Ben, Nefes Merih'tim... Adımı, Dünyaya geldiğim  gün annemin katili olduğum için, Babamın daha üç haftalık bir bebekken çöp torbasına koyup çöp bidonun önüne attığında,  hayatta kalmayı başardığım  için vermişlerdi.

Nefessiz bir dünyada, nefes almayı bırakmadığım için.

Annesinin katili küçük  kızdım. Babasının neftet ettiğini bir cani, şimdi yine mi katil  olacaktım? "Ben katil değilim." diyerek  çığlık  çığlığa  bağırmaya başladığımda yüzüm kan kokan bir göğsün  üstüne bastırıldı. Kolları  sırtımı sardı ve o iğrenç kokunun altında kendine  has kokusunu duyumsamaya başladığımda hıçkırarak  "Ne olur." diye fısıldadım. "Ne olur bizi  bu cehennemden kurtar. Ben katil değilim. Değilim."
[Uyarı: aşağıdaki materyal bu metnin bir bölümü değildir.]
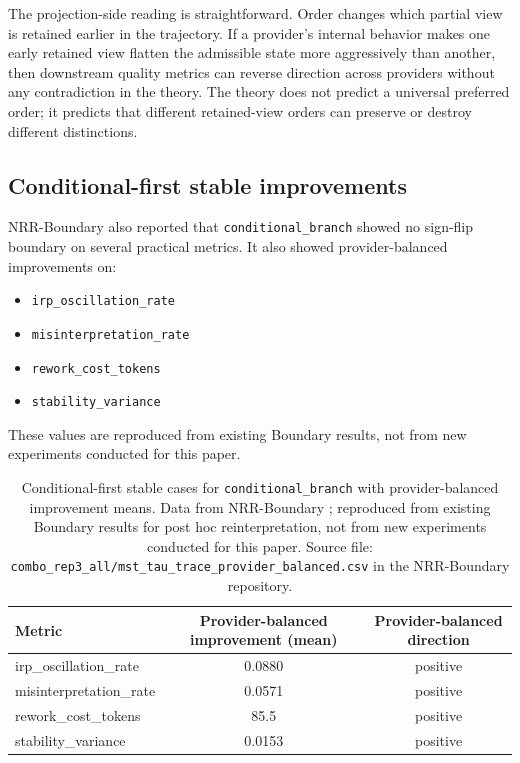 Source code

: \documentclass[11pt,a4paper]{article}
\begin{document}
The projection-side reading is straightforward. Order changes which partial view is retained earlier in the trajectory. If a provider's internal behavior makes one early retained view flatten the admissible state more aggressively than another, then downstream quality metrics can reverse direction across providers without any contradiction in the theory. The theory does not predict a universal preferred order; it predicts that different retained-view orders can preserve or destroy different distinctions.

\subsection{Conditional-first stable improvements}

NRR-Boundary \cite{saito2026boundary} also reported that \texttt{conditional\_branch} showed no sign-flip boundary on several practical metrics. It also showed provider-balanced improvements on:
\begin{itemize}
  \item \texttt{irp\_oscillation\_rate}
  \item \texttt{misinterpretation\_rate}
  \item \texttt{rework\_cost\_tokens}
  \item \texttt{stability\_variance}
\end{itemize}

These values are reproduced from existing Boundary results, not from new experiments conducted for this paper.

\begin{table}[h]
\centering
\small
\begin{tabular}{p{4.3cm}cc}
\toprule
Metric & Provider-balanced improvement (mean) & Provider-balanced direction \\
\midrule
irp\_oscillation\_rate & 0.0880 & positive \\
misinterpretation\_rate & 0.0571 & positive \\
rework\_cost\_tokens & 85.5 & positive \\
stability\_variance & 0.0153 & positive \\
\bottomrule
\end{tabular}
\caption{Conditional-first stable cases for \texttt{conditional\_branch} with provider-balanced improvement means. Data from NRR-Boundary \cite{saito2026boundary}; reproduced from existing Boundary results for post hoc reinterpretation, not from new experiments conducted for this paper. Source file: \texttt{combo\_rep3\_all/mst\_tau\_trace\_provider\_balanced.csv} in the NRR-Boundary repository.}
\label{tab:boundary_conditional_first}
\end{table}
\end{document}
"Şıtt." dedi. Sessiz ve yanıltıcı bir sakinlikle. "Bu cehennemde  beraber savaşacağız." Baraber, adını bile bilmediğim  bir katil adayıyla mı mücadele edecektim. Ederdim. Çünkü  buna mecburdum. "Sana nasıl güveneceğim?"

"Güvenemezsin."

"Peki sen bana nasıl güveneceksin?"

"Güvenmeyeceğim."

Bir kabusun içinde başka bir kabusa uyandığımda, üzerimize çöken tehlikeyle sığındığım adama baktım. Boynuna yükselen  ateş dövmesine, kaşının üzerindeki yaraya, anlına düşen bir kaç tutama ve gözlerinde puslanan o ölümcül  ifadeye.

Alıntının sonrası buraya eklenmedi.